# A/B Testing Experiment Design

## Experiment Overview

At the time of this experiment, Udacity courses currently have two options on the home page: "start free trial", and "access course materials". If the student clicks "start free trial", they will be asked to enter their credit card information, and then they will be enrolled in a free trial for the paid version of the course. After 14 days, they will automatically be charged unless they cancel first. If the student clicks "access course materials", they will be able to view the videos and take the quizzes for free, but they will not receive coaching support or a verified certificate, and they will not submit their final project for feedback.

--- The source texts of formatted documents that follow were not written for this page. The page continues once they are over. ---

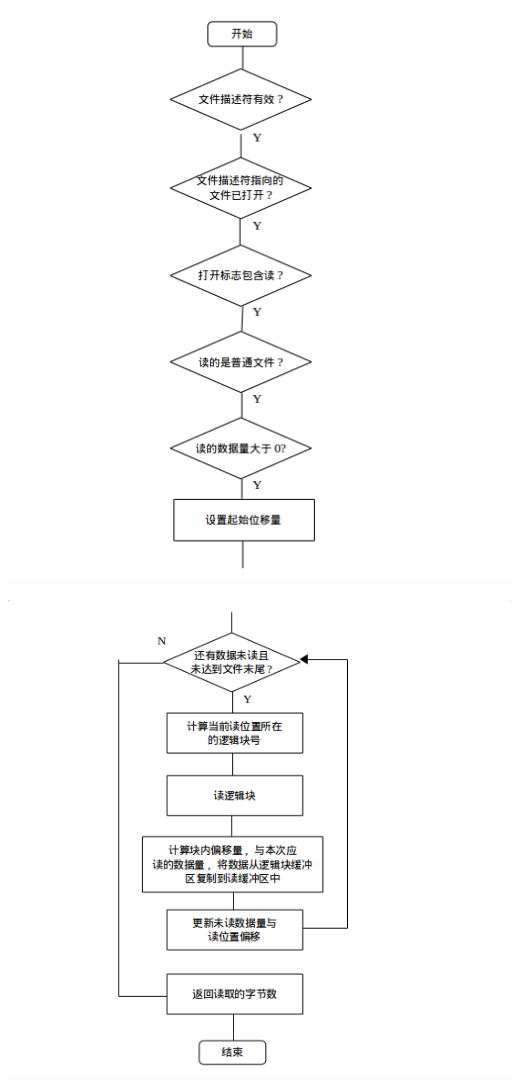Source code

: \documentclass[nofonts, titlepage]{ctexart}
\begin{document}
\begin{itemize}
  \includegraphics[width=15cm]{./images/./read_1.png}

  \includegraphics[width=15cm]{./images/./read_2.png}
  \end{itemize}
\end{document}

In the experiment, Udacity tested a change where if the student clicked "start free trial", they were asked how much time they had available to devote to the course. If the student indicated 5 or more hours per week, they would be taken through the checkout process as usual. If they indicated fewer than 5 hours per week, a message would appear indicating that Udacity courses usually require a greater time commitment for successful completion, and suggesting that the student might like to access the course materials for free. At this point, the student would have the option to continue enrolling in the free trial, or access the course materials for free instead. 

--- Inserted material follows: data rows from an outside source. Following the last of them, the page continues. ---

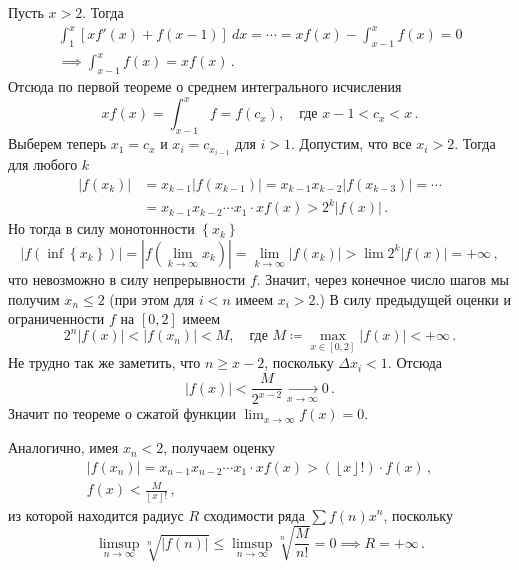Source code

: \documentclass[a4paper, 12pt]{article}
\begin{document}
Пусть \({ x > 2 }\).
Тогда
\begin{multline*}
    \int_{1}^{x} \left[ xf'(x) + f(x-1) \right]\: dx = \cdots = xf(x) - \int_{x-1}^{x} f(x) = 0 \\
    \implies \int_{x-1}^{x} f(x) = xf(x)\,.
\end{multline*}
Отсюда по первой теореме о среднем интегрального исчисления
\[
    xf(x) = \int_{x-1}^{x} f = f(c_x), \quad \text{где } x - 1 < c_x < x\,.
\]
Выберем теперь \({ x_1 = c_x }\) и \({ x_i = c_{x_{i-1}}}\) для \({ i > 1 }\).
Допустим, что все \({ x_i > 2 }\). Тогда для любого \({ k }\)
\begin{align*}
    \left\lvert f(x_k) \right\rvert &= x_{k-1}\left\lvert f(x_{k-1}) \right\rvert = x_{k-1}x_{k-2}\left\lvert f(x_{k-3}) \right\rvert = \cdots \\
    &= x_{k-1}x_{k-2} \cdots x_{1} \cdot xf(x) > 2^{k} \left\lvert f(x) \right\rvert\,.
\end{align*}
Но тогда в силу монотонности \({ \left\{ x_k \right\} }\)
\[
    \left\lvert f\left(\inf \left\{ x_k \right\}\right) \right\rvert = \left\lvert f\left(\lim_{k \to \infty} x_k\right) \right\rvert = \lim_{k \to \infty} \left\lvert f(x_k) \right\rvert > \lim 2^{k}\left\lvert f(x) \right\rvert
    = +\infty\,,
\]
что невозможно в силу непрерывности \({ f }\). Значит, через конечное число шагов мы получим \({ x_n \leqslant 2 }\) (при этом для \({ i < n }\) имеем \({ x_i > 2 }\).) В силу предыдущей оценки и ограниченности \({ f }\) на \({ [0, 2] }\) имеем
\[
    2^{n}\left\lvert f(x) \right\rvert < \left\lvert f(x_n) \right\rvert < M, \quad \text{где } M \coloneqq \max_{x \in [0, 2]} \left\lvert f(x) \right\rvert < +\infty\,.
\]
Не трудно так же заметить, что \({ n \geqslant x - 2 }\), поскольку \({ \Delta x_i < 1 }\). Отсюда
\[
    \left\lvert f(x) \right\rvert < \frac{M}{2^{x-2}} \underset{x \to \infty}{\mapsto} 0\,.
\]
Значит по теореме о сжатой функции \({ \lim_{x \to \infty} f(x) = 0 }\).

Аналогично, имея \({ x_n < 2 }\), получаем оценку
\[
    \begin{gathered}
        \left\lvert f(x_n) \right\rvert = x_{n-1}x_{n-2} \cdots x_{1} \cdot xf(x) > \left(\left\lfloor x \right\rfloor! \right) \cdot f(x)\,, \\
        f(x) < \frac{M}{\left\lfloor x \right\rfloor!}\,,
    \end{gathered}
\]
из которой находится радиус \({ R }\) сходимости ряда \({ \sum f(n) x^{n} }\), поскольку
\[
    \limsup_{n \to \infty} \sqrt[n]{\left\lvert f(n) \right\rvert} \leqslant \limsup_{n \to \infty} \sqrt[n]{\frac{M}{n!}} = 0 \implies R = +\infty\,.
\]
\end{document}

The hypothesis was that this might set clearer expectations for students upfront, thus reducing the number of frustrated students who left the free trial because they didn't have enough time—without significantly reducing the number of students to continue past the free trial and eventually complete the course. If this hypothesis held true, Udacity could improve the overall student experience and improve coaches' capacity to support students who are likely to complete the course.

The unit of diversion is a cookie, although if the student enrolls in the free trial, they are tracked by user-id from that point forward. The same user-id cannot enroll in the free trial twice. For users that do not enroll, their user-id is not tracked in the experiment, even if they were signed in when they visited the course overview page.

## Metric Choice

### Invariant Metrics

* Number of cookies: That is, number of unique cookies to view the course overview page. (dmin=3000)
    * I choose it because this happens before the new feature.
* Number of clicks: That is, number of unique cookies to click the "Start free trial" button (which happens before the free trial screener is trigger). (dmin=240)
    * This also happens before the new feature.
* Click-through-probability: That is, number of unique cookies to click the "Start free trial" button divided by number of unique cookies to view the course overview page. (dmin=0.01)
    * Since cookies and clicks of "Start free trial" all happens before the new feature, their ratio which is click-through-probability is also invariant metrics.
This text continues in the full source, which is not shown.